Often I just start typing in the character’s voice and the story starts to unfold and take me in unexpected directions. How To Ditch Your Fairy started with Charlie ranting about how much she hates her parking fairy. Her voice was clear and strong right from the beginning. I knew instantly who she was, but I had to figure out where she was, why she wanted to get rid of her fairy so much, and what would happen when she did. What is now the third chapter of the book was the first thing I wrote.

On the other hand, I’ve also started writing a character and gotten no further than that. Back in the olden days, I had loads of characters who never found a short story to live in, let alone a novel. They were nothing more than character sketches. But they taught me a lot about writing people and dialogue.

As I’ve discussed, there are many ways to generate story. Throwing things at your character teaches you a lot about them (Aristotle’s drama is character revealed through action yet again). Make their life complicated. Give them relatives, friends, impediments, responsibilities, a shitty job.

When I started Magic or Madness, Reason was on her own a lot. It was really boring. So I added another character, Tom, who pushed the plot in all sorts of interesting directions. There’s nothing more boring than one person in a room. Add another one. Add two. Why not four? Have them argue. Right there you have the plot engine of Scott’s Midnighters series: five midnighters arguing with each other for three books.

More people = more complications = more plot.

Whenever I’m stuck I throw more stuff in. That’s the engine of all novels: more stuff being thrown in. Take Pride & Prejudice. Pretty early on you learn that there’s a husband and a wife with five daughters. She’s hellbent on getting them married off. He’s worried about them not being provided for, though is too lazy to do much about it. Two new marriage prospects come to town. One of the daughters falls for one of them and he for her. One of them is slighted by the other new bloke in town.

More and more stuff keeps happening. More blokes are thrown into the mix, as well as aunts and uncles, also illness, vapours, marriage proposals, refusals, acceptances, elopements, miscommunications, lies, zombies. More and more complications. So it goes until the book reaches its climax, resolving the miscommunications and complications, and rushing (too quickly!) to its end.

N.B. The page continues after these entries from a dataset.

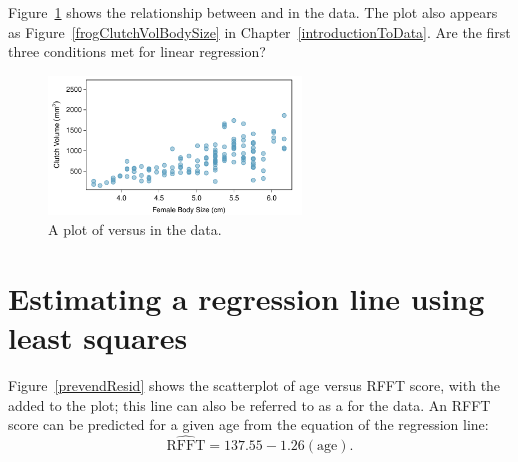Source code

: \begin{exercisewrap}
\begin{nexercise}\label{nonConstantVariance}%
Figure~\ref{frogClutchVolBodySizeRegress} shows the relationship between  and  in the  data.  The plot also appears as Figure~\ref{frogClutchVolBodySize} in Chapter~\ref{introductionToData}. Are the first three conditions met for linear regression?\footnotemark{}
\end{nexercise}
\end{exercisewrap}

\begin{figure}[h]
	\centering
	\includegraphics[width=0.6\textwidth]
	{ch_01a_intro_to_data_oi_biostat/figures/frogClutchVolBodySize/frogClutchVolBodySize}
	\caption{A plot of  versus  in the  data.}
	\label{frogClutchVolBodySizeRegress}
\end{figure}

\section[Estimating a regression line using least squares]{\hspace{-1.5mm}Estimating a regression line using least squares}
\label{estimatingLeastSquaresLine}



Figure~\ref{prevendResid} shows the scatterplot of age versus RFFT score, with the  added to the plot; this line can also be referred to as a  for the data. An RFFT score can be predicted for a given age from the equation of the regression line:
\[\widehat{\text{RFFT}} = 137.55 - 1.26(\text{age}). \]



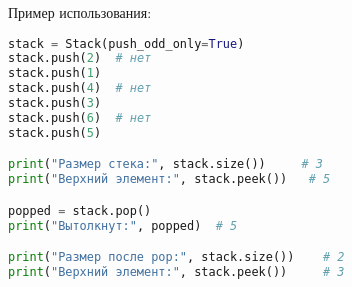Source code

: \begin{enumerate}
Пример использования:
\begin{lstlisting}[language=Python]
stack = Stack(push_odd_only=True)
stack.push(2)  # нет
stack.push(1)
stack.push(4)  # нет
stack.push(3)
stack.push(6)  # нет
stack.push(5)

print("Размер стека:", stack.size())     # 3
print("Верхний элемент:", stack.peek())   # 5

popped = stack.pop()
print("Вытолкнут:", popped)  # 5

print("Размер после pop:", stack.size())    # 2
print("Верхний элемент:", stack.peek())     # 3
\end{lstlisting}

\end{enumerate}
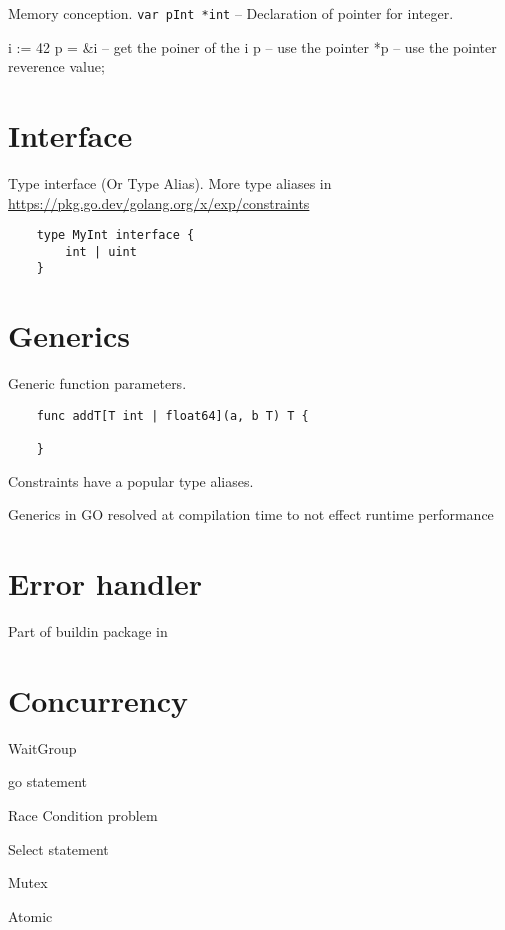 \documentclass[12pt]{article}
\begin{document}
Memory conception.
\texttt{var pInt *int} -- Declaration of pointer for integer.

i := 42
p = \&i -- get the poiner of the i
p       -- use the pointer
*p      -- use the pointer reverence value;
\section{Interface}

Type interface (Or Type Alias). More type aliases in
\href{constraint package}{https://pkg.go.dev/golang.org/x/exp/constraints}

\begin{lstlisting}
    type MyInt interface {
        int | uint
    }
\end{lstlisting}

\section{Generics}
\begin{paracol}{2} \begin{leftcolumn}
Generic function parameters.
\begin{lstlisting}
    func addT[T int | float64](a, b T) T {

    }
\end{lstlisting}

Constraints have a popular type aliases.

\end{leftcolumn}\begin{rightcolumn}
Generics in GO resolved at compilation time to not effect runtime performance
\end{rightcolumn}
\end{paracol}


\section{Error handler}
Part of buildin package in


\section{Concurrency}

WaitGroup

go statement

Race Condition problem

Select statement

Mutex

Atomic
\end{document}
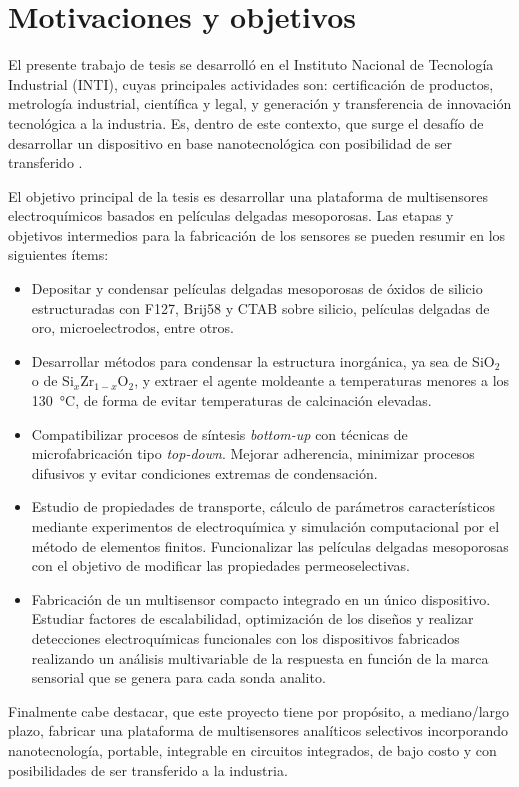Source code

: 


 		    	
\section{Motivaciones y objetivos}

	El presente trabajo de tesis se desarrolló en el Instituto Nacional de Tecnología Industrial (INTI), cuyas principales actividades son: certificación de productos, metrología industrial, científica y legal, y generación y transferencia	de innovación tecnológica a la industria. Es, dentro de este contexto, que surge el desafío de desarrollar un dispositivo en base nanotecnológica con posibilidad de ser transferido . 

	El objetivo principal de la tesis es desarrollar una plataforma de multisensores electroquímicos basados en películas delgadas mesoporosas. Las etapas y objetivos intermedios para la fabricación de los sensores se pueden resumir en los siguientes ítems:

	\begin{itemize}
		
		\item Depositar y condensar películas delgadas mesoporosas de óxidos de silicio estructuradas con F127, Brij58 y CTAB sobre silicio, películas delgadas de oro, microelectrodos, entre otros.  
		
		\item Desarrollar métodos para condensar la estructura inorgánica, ya sea de SiO$_2$ o de Si$_{x}$Zr$_{1-x}$O$_2$, y extraer el agente moldeante a temperaturas menores a los \SI{130}{\celsius}, de forma de evitar temperaturas de calcinación elevadas.

		\item Compatibilizar procesos de síntesis \textit{bottom-up} con técnicas de microfabricación tipo \textit{top-down}. Mejorar adherencia, minimizar procesos difusivos y evitar condiciones extremas de condensación.

		\item Estudio de propiedades de transporte, cálculo de parámetros característicos mediante experimentos de electroquímica y simulación computacional por el método de elementos finitos. Funcionalizar las películas delgadas mesoporosas con el objetivo de modificar las propiedades permeoselectivas.

		\item Fabricación de un multisensor compacto integrado en un único dispositivo. Estudiar factores de escalabilidad, optimización de los diseños y realizar detecciones electroquímicas funcionales con los dispositivos fabricados realizando un análisis multivariable de la respuesta en función de la marca sensorial que se genera para cada sonda analito.

		\end{itemize}	

	Finalmente cabe destacar, que este proyecto tiene por propósito, a mediano/largo plazo, fabricar una plataforma de multisensores analíticos selectivos incorporando nanotecnología, portable, integrable en circuitos integrados, de bajo costo y con posibilidades de ser transferido a la industria.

Your character needs other people, other stuff, a quest, a band, a mission, a zombie apocalypse to react against in order to have a story. Your job is to get them out of the blank white room and into a wider (and hopefully exploding) universe.

Good luck!

NOTE: Please ask your writing questions over here. It’s easier for me to keep track of them and answer them in order if they’re all at the end of that one post. Thanks! I’m taking writing advice quessies for the whole of January.

2 comments

  1. Dahlia on #

    Thanks for answering my question, Justine. That post was really helpful. Come to think of it, I only have one character, so I’ll definitely have to try adding more people and see where it goes. Thanks again. 🙂

  2. Steve Buchheit on #

    Dahlia, about five years ago I had this character, a guy in a really nice linen suit sitting midday in a coffee shop. I had no idea why or who he was, but every so often he’d show up and look at me meaningfully, expecting me to know. Who was he, what the heck was he doing in a coffee shop, mid day, in a suit? It drove me insane. No story lines worked, he was obstinate about it.

    Then about two years ago I was IMing with a friend, joking about a link he had sent me, getting real silly, driving a thought to it’s most absurd conclusion. Then he made a comment about something else completely off topic. And that’s when his story came to me. I knew exactly what he was doing, why the suit, why the coffee shop, why the middle of the day. And now I’m finally writing that novel.

    It just took being exposed to two new ideas and mixing them together.